Background: Simple goiter (SG) comprises diffuse (DG) and nodular (NG) benign nonautoimmune nontoxic goiter. In nonendemic goiter areas, the ratio of females to males may exceed 5:1, indicating that gender and/or sex hormones may play a role in the etiology of SG in these areas. Theoretically, as shown for autoimmune thyroid disease, X chromosome inactivation (XCI) and resultant tissue chimerism could offer a novel explanation for the female preponderance of SG. To examine whether skewed XCI is associated with SG, we first compared XCI in 71 twin individuals with SG with that in 142 unrelated healthy control twin individuals, and then performed a within-pair comparison of XCI in 48 twin pairs discordant for SG.
Methods: DNA was extracted from peripheral blood cells.
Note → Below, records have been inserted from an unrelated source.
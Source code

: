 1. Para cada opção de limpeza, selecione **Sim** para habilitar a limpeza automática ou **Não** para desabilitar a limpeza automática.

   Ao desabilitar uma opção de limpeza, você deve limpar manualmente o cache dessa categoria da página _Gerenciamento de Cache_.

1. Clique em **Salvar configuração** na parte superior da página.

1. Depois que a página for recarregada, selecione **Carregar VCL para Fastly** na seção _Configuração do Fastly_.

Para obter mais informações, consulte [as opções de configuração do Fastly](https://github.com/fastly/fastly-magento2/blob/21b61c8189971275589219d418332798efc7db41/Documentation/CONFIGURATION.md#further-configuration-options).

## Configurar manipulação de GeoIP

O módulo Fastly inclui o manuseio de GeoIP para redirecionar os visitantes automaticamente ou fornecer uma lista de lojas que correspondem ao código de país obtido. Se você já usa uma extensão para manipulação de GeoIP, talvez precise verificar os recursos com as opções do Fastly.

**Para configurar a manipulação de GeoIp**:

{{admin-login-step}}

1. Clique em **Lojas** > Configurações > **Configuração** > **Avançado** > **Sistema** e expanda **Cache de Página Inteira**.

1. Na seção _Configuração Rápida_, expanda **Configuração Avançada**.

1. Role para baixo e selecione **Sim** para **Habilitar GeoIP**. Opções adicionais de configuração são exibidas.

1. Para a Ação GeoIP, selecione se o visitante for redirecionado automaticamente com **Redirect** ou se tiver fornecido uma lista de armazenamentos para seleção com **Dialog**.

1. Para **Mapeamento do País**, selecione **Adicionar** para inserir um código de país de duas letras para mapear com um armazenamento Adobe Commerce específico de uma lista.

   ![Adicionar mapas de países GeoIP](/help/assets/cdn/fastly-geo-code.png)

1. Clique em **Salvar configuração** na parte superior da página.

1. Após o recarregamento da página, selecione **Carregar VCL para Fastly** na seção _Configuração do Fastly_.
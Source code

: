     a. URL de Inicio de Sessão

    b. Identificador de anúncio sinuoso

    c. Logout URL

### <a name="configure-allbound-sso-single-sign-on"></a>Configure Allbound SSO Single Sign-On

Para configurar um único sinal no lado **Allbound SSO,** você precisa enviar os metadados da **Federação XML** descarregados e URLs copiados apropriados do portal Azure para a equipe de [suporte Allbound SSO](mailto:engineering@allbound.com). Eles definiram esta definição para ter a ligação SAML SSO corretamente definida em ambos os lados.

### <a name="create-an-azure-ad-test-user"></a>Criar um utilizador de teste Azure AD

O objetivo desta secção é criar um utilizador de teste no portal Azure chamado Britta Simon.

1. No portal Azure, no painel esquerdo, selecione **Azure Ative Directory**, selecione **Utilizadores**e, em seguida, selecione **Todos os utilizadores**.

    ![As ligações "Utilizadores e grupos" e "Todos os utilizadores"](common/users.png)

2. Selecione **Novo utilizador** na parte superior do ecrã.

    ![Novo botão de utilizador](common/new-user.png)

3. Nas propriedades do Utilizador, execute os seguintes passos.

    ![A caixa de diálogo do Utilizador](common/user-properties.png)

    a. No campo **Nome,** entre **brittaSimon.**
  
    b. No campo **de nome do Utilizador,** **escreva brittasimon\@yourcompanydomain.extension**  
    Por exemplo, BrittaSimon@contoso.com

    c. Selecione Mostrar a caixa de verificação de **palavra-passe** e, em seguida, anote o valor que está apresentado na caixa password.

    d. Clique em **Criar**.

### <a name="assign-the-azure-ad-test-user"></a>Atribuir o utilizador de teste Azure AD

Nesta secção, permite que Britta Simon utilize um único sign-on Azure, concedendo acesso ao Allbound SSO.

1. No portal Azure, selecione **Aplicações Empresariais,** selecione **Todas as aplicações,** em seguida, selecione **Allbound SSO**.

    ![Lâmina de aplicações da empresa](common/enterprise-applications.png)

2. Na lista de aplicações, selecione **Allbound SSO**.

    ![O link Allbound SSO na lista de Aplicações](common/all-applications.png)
XCI analysis was performed by predigestion of DNA using the methylation-sensitive enzyme Hpall, followed by polymerase chain reaction of the polymorphic CAG repeat of the androgen receptor gene. A polymerase chain reaction product is obtained from the inactive X chromosome only. The XCI pattern was classified as skewed when 80% or more of the cells preferentially inactivated the same X chromosome. Twin zygosity was established by DNA fingerprinting.
Results: The frequency of skewed XCI in female twins with SG, DG, and NG was 11% (8/71), 13% (6/46), and 8% (2/25), respectively, which was not significantly different from the prevalences in the corresponding control populations, 14% (20/142, p = 0.56), 14% (13/92, p = 1.00), and 14% (7/50, p = 0.71), respectively. Essentially, similar results were obtained when comparing the prevalence of skewed XCI in twin pairs discordant for SG (48 pairs), DG (30 pairs), and NG (18 pairs).
Conclusion: In a sample of Danish female twins, we did not find evidence for involvement of skewed XCI in the etiology or the female preponderance of SG.